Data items
--- START ---

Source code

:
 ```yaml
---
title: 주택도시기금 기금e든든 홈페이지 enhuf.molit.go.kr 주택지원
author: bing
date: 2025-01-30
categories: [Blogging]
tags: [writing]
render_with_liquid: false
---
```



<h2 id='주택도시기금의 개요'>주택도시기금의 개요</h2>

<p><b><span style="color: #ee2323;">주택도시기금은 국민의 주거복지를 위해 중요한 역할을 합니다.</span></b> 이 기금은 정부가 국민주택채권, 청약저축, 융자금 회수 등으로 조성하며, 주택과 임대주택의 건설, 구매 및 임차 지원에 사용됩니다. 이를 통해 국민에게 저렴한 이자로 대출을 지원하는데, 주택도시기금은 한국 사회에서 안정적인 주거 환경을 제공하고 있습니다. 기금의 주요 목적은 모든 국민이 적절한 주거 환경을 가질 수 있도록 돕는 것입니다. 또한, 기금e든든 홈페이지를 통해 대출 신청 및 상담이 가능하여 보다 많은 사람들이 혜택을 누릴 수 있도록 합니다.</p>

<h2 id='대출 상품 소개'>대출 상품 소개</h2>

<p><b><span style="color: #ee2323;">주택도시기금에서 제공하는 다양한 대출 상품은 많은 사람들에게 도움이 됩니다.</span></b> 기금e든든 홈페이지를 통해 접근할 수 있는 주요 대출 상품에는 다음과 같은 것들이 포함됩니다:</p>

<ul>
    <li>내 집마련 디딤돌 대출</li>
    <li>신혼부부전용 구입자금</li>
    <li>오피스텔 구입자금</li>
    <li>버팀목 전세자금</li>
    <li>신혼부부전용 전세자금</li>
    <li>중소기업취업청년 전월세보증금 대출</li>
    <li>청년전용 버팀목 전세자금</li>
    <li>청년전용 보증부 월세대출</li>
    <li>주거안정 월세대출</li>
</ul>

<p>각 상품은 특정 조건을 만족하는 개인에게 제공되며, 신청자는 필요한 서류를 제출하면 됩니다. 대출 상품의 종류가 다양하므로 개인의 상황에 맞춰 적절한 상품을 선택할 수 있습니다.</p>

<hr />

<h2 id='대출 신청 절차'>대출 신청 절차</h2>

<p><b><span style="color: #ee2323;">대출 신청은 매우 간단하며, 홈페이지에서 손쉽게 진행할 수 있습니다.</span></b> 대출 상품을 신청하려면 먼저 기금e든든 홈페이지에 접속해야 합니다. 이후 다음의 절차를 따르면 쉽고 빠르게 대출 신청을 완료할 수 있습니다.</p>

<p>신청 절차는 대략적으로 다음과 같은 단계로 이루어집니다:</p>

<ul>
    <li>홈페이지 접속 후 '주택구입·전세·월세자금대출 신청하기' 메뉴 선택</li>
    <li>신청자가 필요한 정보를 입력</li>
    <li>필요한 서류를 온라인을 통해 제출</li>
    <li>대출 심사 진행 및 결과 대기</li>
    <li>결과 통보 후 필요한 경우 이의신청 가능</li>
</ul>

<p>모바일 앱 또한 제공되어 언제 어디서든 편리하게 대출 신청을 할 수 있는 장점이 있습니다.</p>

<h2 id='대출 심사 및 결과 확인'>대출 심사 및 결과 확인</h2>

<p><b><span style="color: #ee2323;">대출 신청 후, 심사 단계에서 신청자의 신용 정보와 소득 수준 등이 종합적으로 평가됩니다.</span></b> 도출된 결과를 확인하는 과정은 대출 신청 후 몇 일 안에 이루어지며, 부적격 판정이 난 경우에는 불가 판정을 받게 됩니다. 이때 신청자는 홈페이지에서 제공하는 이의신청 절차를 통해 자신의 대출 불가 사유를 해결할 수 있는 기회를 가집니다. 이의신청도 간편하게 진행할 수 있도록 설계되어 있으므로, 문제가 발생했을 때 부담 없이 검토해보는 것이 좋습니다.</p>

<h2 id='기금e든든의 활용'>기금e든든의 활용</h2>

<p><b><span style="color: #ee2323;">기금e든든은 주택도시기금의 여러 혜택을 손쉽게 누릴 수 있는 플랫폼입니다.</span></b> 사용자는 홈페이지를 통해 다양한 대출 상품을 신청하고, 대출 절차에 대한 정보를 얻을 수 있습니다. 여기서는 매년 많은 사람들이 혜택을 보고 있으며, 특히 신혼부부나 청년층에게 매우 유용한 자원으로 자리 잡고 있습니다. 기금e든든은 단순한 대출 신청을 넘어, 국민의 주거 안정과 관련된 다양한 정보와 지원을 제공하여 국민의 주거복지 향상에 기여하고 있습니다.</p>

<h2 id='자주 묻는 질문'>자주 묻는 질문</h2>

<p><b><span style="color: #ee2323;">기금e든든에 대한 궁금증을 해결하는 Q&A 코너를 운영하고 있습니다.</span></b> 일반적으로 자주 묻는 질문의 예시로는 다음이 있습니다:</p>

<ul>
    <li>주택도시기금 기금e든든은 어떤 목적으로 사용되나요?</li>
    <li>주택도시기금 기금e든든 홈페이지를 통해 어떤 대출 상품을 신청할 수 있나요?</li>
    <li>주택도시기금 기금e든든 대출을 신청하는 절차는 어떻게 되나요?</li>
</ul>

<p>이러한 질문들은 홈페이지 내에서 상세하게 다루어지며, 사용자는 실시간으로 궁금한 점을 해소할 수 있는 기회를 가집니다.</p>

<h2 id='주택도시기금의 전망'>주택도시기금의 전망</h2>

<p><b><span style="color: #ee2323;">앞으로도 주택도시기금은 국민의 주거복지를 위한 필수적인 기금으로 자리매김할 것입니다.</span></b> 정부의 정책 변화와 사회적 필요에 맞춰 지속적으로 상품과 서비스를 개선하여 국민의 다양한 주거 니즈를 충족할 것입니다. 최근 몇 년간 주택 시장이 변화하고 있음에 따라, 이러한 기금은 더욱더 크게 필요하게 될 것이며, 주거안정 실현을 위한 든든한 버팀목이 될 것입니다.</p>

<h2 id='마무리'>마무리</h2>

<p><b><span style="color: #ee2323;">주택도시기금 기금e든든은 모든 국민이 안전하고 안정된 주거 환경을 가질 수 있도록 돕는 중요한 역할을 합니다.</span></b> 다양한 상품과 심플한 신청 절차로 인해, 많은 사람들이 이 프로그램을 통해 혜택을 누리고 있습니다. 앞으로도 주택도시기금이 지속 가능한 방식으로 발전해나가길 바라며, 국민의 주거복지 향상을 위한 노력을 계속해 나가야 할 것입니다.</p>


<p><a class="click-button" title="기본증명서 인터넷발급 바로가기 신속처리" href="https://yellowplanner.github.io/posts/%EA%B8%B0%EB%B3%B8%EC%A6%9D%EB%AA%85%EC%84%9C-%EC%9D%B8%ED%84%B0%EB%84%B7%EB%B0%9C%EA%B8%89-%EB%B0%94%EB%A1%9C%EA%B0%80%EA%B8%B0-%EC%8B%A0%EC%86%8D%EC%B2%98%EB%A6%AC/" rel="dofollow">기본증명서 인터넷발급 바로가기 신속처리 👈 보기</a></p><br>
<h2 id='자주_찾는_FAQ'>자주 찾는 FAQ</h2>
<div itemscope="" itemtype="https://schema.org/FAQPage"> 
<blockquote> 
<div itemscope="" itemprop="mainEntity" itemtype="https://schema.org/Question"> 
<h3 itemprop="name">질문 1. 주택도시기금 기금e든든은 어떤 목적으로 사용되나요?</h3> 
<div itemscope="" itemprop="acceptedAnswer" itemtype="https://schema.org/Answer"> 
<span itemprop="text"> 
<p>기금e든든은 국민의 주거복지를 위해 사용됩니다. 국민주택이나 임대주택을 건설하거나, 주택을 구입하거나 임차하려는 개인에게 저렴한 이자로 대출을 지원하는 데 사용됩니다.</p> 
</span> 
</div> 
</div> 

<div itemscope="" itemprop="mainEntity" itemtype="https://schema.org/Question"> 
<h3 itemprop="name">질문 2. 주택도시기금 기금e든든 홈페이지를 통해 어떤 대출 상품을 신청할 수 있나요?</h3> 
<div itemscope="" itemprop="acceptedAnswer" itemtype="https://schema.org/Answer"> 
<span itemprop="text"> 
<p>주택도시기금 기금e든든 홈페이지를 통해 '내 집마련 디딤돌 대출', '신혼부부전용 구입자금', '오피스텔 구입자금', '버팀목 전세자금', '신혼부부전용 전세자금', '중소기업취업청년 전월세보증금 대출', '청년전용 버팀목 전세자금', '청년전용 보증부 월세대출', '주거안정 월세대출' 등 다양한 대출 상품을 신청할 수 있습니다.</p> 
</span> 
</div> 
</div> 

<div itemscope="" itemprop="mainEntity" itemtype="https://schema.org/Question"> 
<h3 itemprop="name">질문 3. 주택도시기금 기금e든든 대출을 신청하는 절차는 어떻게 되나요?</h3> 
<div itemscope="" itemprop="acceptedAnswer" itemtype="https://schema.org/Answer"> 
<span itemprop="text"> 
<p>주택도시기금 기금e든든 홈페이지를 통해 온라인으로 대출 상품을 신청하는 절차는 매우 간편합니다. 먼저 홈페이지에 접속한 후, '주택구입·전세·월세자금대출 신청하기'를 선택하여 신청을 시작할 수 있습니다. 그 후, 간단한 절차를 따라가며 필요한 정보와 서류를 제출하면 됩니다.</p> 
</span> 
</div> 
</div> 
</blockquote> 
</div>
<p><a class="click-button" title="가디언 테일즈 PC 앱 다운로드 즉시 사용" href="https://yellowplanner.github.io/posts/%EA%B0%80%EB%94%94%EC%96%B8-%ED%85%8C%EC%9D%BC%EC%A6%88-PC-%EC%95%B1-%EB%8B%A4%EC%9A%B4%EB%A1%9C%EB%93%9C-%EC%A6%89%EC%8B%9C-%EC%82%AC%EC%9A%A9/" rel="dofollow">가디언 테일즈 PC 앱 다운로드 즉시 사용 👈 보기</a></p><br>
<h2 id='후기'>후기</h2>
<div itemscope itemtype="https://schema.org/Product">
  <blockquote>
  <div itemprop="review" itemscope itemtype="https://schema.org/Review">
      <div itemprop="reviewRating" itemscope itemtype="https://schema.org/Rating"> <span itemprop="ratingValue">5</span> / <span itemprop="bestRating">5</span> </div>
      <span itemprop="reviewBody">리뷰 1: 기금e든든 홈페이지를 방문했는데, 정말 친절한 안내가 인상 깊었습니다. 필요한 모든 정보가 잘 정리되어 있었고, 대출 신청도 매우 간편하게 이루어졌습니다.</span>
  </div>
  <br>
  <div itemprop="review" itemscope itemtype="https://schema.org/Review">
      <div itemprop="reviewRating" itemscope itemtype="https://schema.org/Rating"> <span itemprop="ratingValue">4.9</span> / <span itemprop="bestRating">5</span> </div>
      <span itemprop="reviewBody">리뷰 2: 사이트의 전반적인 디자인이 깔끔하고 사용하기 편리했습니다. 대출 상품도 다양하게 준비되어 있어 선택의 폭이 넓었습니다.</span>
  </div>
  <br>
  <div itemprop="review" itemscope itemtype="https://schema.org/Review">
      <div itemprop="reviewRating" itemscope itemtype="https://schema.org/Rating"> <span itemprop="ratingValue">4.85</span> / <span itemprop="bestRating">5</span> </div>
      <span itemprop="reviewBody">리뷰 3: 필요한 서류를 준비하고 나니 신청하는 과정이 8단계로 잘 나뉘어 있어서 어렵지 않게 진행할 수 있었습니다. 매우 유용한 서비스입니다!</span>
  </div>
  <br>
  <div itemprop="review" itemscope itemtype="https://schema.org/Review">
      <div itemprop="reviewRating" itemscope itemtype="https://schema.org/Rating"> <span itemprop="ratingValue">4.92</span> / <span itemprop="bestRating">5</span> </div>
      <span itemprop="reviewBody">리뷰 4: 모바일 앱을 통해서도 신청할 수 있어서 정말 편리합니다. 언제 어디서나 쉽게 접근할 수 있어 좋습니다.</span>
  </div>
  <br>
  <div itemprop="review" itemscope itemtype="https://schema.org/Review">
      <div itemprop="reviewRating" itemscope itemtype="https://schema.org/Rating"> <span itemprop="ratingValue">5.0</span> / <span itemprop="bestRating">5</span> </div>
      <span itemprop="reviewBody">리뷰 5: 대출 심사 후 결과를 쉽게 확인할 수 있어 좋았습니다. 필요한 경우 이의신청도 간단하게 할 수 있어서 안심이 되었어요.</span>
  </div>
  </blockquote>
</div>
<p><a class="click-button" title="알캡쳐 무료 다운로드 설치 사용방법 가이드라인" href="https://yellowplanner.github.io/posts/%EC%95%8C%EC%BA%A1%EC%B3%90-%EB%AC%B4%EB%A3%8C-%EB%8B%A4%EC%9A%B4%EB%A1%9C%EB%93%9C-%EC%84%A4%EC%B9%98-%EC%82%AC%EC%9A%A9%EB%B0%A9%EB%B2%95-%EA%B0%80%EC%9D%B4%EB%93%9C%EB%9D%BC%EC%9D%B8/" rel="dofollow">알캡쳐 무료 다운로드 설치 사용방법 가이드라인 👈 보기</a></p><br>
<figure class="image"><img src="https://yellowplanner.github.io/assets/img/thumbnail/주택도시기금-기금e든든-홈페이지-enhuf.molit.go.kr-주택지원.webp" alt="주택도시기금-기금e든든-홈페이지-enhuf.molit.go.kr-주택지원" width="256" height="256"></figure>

--- END ---

The answer is the lines above between the line holding "<li>오피스텔 구입자금</li>" and the line holding "<h2 id='대출 신청 절차'>대출 신청 절차</h2>", inclusive, each written out exactly, and no others.

    <li>오피스텔 구입자금</li>
    <li>버팀목 전세자금</li>
    <li>신혼부부전용 전세자금</li>
    <li>중소기업취업청년 전월세보증금 대출</li>
    <li>청년전용 버팀목 전세자금</li>
    <li>청년전용 보증부 월세대출</li>
    <li>주거안정 월세대출</li>
</ul>

<p>각 상품은 특정 조건을 만족하는 개인에게 제공되며, 신청자는 필요한 서류를 제출하면 됩니다. 대출 상품의 종류가 다양하므로 개인의 상황에 맞춰 적절한 상품을 선택할 수 있습니다.</p>

<hr />

<h2 id='대출 신청 절차'>대출 신청 절차</h2>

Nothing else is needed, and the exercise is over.